Cogane Trial Ineffective on Parkinson's
Phytopharm plc announced the results of the Phase 2, randomized, double blind, placebo controlled, doseranging trial of Cogane in unmedicated patients with early-stage Parkinson’s disease (“CONFIDENT-PD”).
Analysis of the headline results indicated that Cogane had no beneficial effects on patients’ symptoms measured by the primary or secondary endpoints in the study.
Over four hundred subjects with early-stage Parkinson’s disease were randomly allocated to receive either Cogane 60 mg, 120 mg or 180 mg, or placebo, which was taken orally, once daily for up to 28 weeks. Measurements were taken during the study to determine the efficacy, safety and tolerability of each dose of Cogane compared with placebo and also the systemic exposure to Cogane.
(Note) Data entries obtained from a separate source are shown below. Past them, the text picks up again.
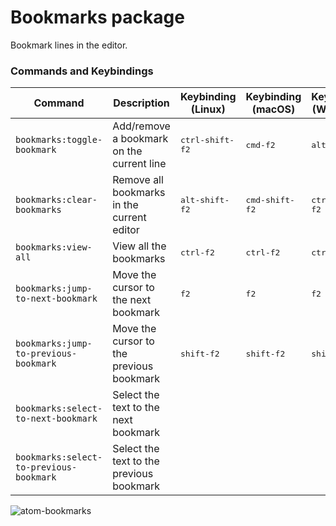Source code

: # Bookmarks package

Bookmark lines in the editor.

### Commands and Keybindings

|Command|Description|Keybinding (Linux)|Keybinding (macOS)|Keybinding (Windows)|
|-------|-----------|------------------|------------------|--------------------|
|`bookmarks:toggle-bookmark`|Add/remove a bookmark on the current line|<kbd>ctrl-shift-f2</kbd>|<kbd>cmd-f2</kbd>|<kbd>alt-ctrl-f2</kbd>|
|`bookmarks:clear-bookmarks`|Remove all bookmarks in the current editor|<kbd>alt-shift-f2</kbd>|<kbd>cmd-shift-f2</kbd>|<kbd>ctrl-shift-f2</kbd>|
|`bookmarks:view-all`|View all the bookmarks|<kbd>ctrl-f2</kbd>|<kbd>ctrl-f2</kbd>|<kbd>ctrl-f2</kbd>|
|`bookmarks:jump-to-next-bookmark`|Move the cursor to the next bookmark|<kbd>f2</kbd>|<kbd>f2</kbd>|<kbd>f2</kbd>|
|`bookmarks:jump-to-previous-bookmark`|Move the cursor to the previous bookmark|<kbd>shift-f2</kbd>|<kbd>shift-f2</kbd>|<kbd>shift-f2</kbd>|
|`bookmarks:select-to-next-bookmark`|Select the text to the next bookmark| | | |
|`bookmarks:select-to-previous-bookmark`|Select the text to the previous bookmark| | | |

![atom-bookmarks](https://cloud.githubusercontent.com/assets/1545996/10419203/97d75e32-7035-11e5-818f-5b34d60865c1.png)
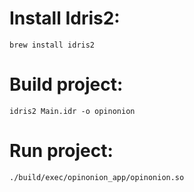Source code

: # Install Idris2: 
`brew install idris2`

# Build project:
`idris2 Main.idr -o opinonion`

# Run project:
`./build/exec/opinonion_app/opinonion.so`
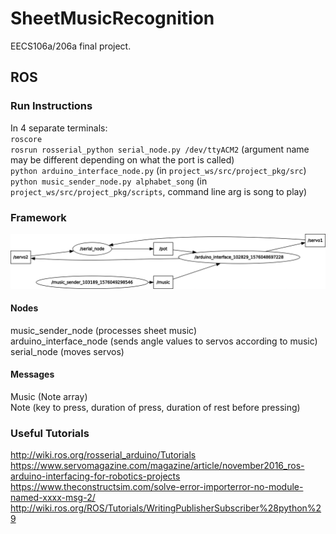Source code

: # SheetMusicRecognition
EECS106a/206a final project.

## ROS

### Run Instructions
In 4 separate terminals:\
`roscore`\
`rosrun rosserial_python serial_node.py /dev/ttyACM2` (argument name may be different depending on what the port is called)\
`python arduino_interface_node.py` (in `project_ws/src/project_pkg/src`) \
`python music_sender_node.py alphabet_song` (in `project_ws/src/project_pkg/scripts`, command line arg is song to play)

### Framework
<img src="https://github.com/MatthewTurney/SheetMusicRecognition/blob/master/project_ws/rosgraph.png"/>

#### Nodes
music_sender_node (processes sheet music) \
arduino_interface_node (sends angle values to servos according to music) \
serial_node (moves servos)

#### Messages
Music (Note array) \
Note (key to press, duration of press, duration of rest before pressing)

### Useful Tutorials
http://wiki.ros.org/rosserial_arduino/Tutorials \
https://www.servomagazine.com/magazine/article/november2016_ros-arduino-interfacing-for-robotics-projects \
https://www.theconstructsim.com/solve-error-importerror-no-module-named-xxxx-msg-2/ \
http://wiki.ros.org/ROS/Tutorials/WritingPublisherSubscriber%28python%29
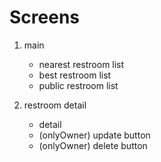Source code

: # Screens

1. main

   - nearest restroom list
   - best restroom list
   - public restroom list

2. restroom detail
   - detail
   - (onlyOwner) update button
   - (onlyOwner) delete button
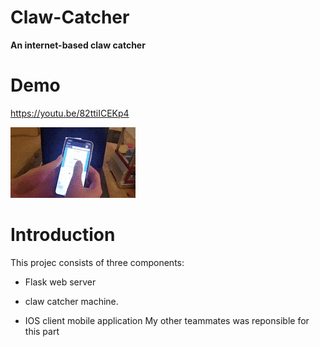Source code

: # Claw-Catcher
**An internet-based claw catcher**

# Demo 
https://youtu.be/82ttiICEKp4

![My Gif](demo.gif)

# Introduction
This projec consists of three components:

* Flask web server

* claw catcher machine.

* IOS client mobile application
My other teammates was reponsible for this part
The prospectively defined primary endpoint in this study was the change in the combined UPDRS II/III (an assessment of activities of daily living and motor symptoms) score from baseline to end-oftreatment for each dose of Cogane vs. placebo. A number of secondary efficacy outcome measures were also explored.
No statistically significant effects or trends towards improvement were seen in any of these endpoints. Analysis of the results indicates that the study was well conducted and gave a clear, albeit negative result.
Review of the safety data confirmed that Cogane administered orally once daily for up to 28 weeks was well tolerated. The full results of the study will be published in an appropriate scientific forum in due course.
Professor C Warren Olanow, Professor of Neurology and Neuroscience at Mount Sinai Medical School and Co-chief Investigator for the study commented: “This is disappointing news for the Parkinson disease community. Trophic factors that enhance and restore function to remaining nerve cells is an extremely promising approach for the treatment of neurodegenerative disorders such as Parkinson’s disease. Cogane offered the potential of providing trophic effects throughout the brain with an oral medication that was relatively safe and well tolerated. The company is to be congratulated for carrying out this important study in such a high quality manner. Sadly, the results are negative. Nonetheless, the search for more effective therapies for the millions of patients who suffer from Parkinson’s disease must continue.”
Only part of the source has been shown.